Please print the entries exactly, omitting each image.

[Opening Extracted data section]

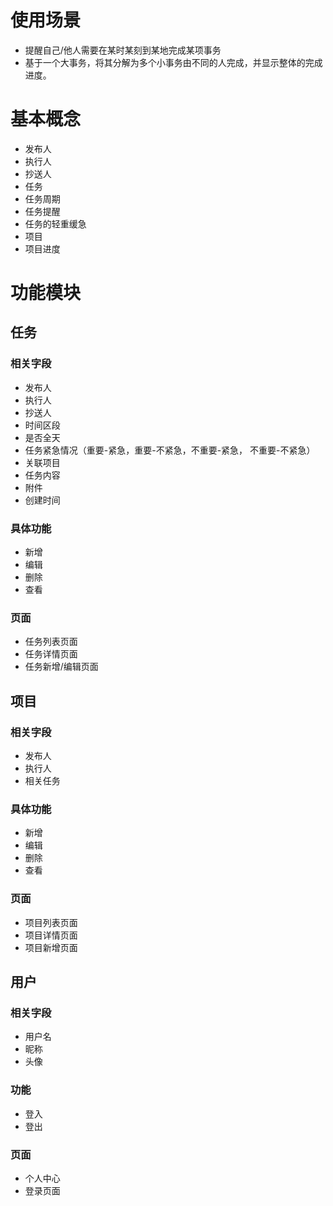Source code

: # 使用场景
+ 提醒自己/他人需要在某时某刻到某地完成某项事务
+ 基于一个大事务，将其分解为多个小事务由不同的人完成，并显示整体的完成进度。
# 基本概念
* 发布人
* 执行人
* 抄送人
* 任务
* 任务周期
* 任务提醒
* 任务的轻重缓急
* 项目
* 项目进度
# 功能模块
## 任务
### 相关字段
+ 发布人
+ 执行人
+ 抄送人
+ 时间区段 
+ 是否全天
+ 任务紧急情况（重要-紧急，重要-不紧急，不重要-紧急， 不重要-不紧急）
+ 关联项目
+ 任务内容
+ 附件
+ 创建时间
### 具体功能
+ 新增
+ 编辑
+ 删除
+ 查看
### 页面
+ 任务列表页面
+ 任务详情页面
+ 任务新增/编辑页面
## 项目
### 相关字段
+ 发布人
+ 执行人
+ 相关任务
### 具体功能
+ 新增
+ 编辑
+ 删除
+ 查看
### 页面
+ 项目列表页面
+ 项目详情页面
+ 项目新增页面
## 用户
### 相关字段
+ 用户名
+ 昵称
+ 头像
### 功能
+ 登入
+ 登出
### 页面
+ 个人中心
+ 登录页面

[Closing Extracted data section]

Exercise response
Source code

: # 使用场景
+ 提醒自己/他人需要在某时某刻到某地完成某项事务
+ 基于一个大事务，将其分解为多个小事务由不同的人完成，并显示整体的完成进度。
# 基本概念
* 发布人
* 执行人
* 抄送人
* 任务
* 任务周期
* 任务提醒
* 任务的轻重缓急
* 项目
* 项目进度
# 功能模块
## 任务
### 相关字段
+ 发布人
+ 执行人
+ 抄送人
+ 时间区段 
+ 是否全天
+ 任务紧急情况（重要-紧急，重要-不紧急，不重要-紧急， 不重要-不紧急）
+ 关联项目
+ 任务内容
+ 附件
+ 创建时间
### 具体功能
+ 新增
+ 编辑
+ 删除
+ 查看
### 页面
+ 任务列表页面
+ 任务详情页面
+ 任务新增/编辑页面
## 项目
### 相关字段
+ 发布人
+ 执行人
+ 相关任务
### 具体功能
+ 新增
+ 编辑
+ 删除
+ 查看
### 页面
+ 项目列表页面
+ 项目详情页面
+ 项目新增页面
## 用户
### 相关字段
+ 用户名
+ 昵称
+ 头像
### 功能
+ 登入
+ 登出
### 页面
+ 个人中心
+ 登录页面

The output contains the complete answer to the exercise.